Where a line holds the word "나레이션을", copy that line from the data below.
*-*-*
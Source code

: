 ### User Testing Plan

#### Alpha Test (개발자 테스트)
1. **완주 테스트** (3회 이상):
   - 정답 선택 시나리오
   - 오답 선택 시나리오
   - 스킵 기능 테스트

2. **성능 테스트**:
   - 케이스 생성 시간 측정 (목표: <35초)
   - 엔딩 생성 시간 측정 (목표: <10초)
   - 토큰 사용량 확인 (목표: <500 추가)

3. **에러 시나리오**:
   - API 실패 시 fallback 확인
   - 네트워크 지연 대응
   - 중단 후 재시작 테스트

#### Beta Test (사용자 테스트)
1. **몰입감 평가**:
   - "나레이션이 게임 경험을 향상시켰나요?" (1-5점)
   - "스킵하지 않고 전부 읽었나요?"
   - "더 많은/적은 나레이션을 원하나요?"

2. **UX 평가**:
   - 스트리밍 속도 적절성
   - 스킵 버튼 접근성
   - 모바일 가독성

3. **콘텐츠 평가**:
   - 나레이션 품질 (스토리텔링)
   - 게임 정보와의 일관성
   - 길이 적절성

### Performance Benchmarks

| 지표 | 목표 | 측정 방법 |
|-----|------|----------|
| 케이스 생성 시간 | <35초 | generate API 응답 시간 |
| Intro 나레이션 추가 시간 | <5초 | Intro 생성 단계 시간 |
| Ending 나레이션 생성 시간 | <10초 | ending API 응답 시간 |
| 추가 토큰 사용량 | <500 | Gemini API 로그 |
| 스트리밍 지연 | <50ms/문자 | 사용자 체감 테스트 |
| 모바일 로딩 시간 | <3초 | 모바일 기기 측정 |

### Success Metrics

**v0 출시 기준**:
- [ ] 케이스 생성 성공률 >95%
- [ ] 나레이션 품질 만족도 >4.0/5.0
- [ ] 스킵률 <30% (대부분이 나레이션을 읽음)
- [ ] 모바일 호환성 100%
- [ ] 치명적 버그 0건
*-*-*
» SOLVED PROBLEM
   - "더 많은/적은 나레이션을 원하나요?"
- [ ] 스킵률 <30% (대부분이 나레이션을 읽음)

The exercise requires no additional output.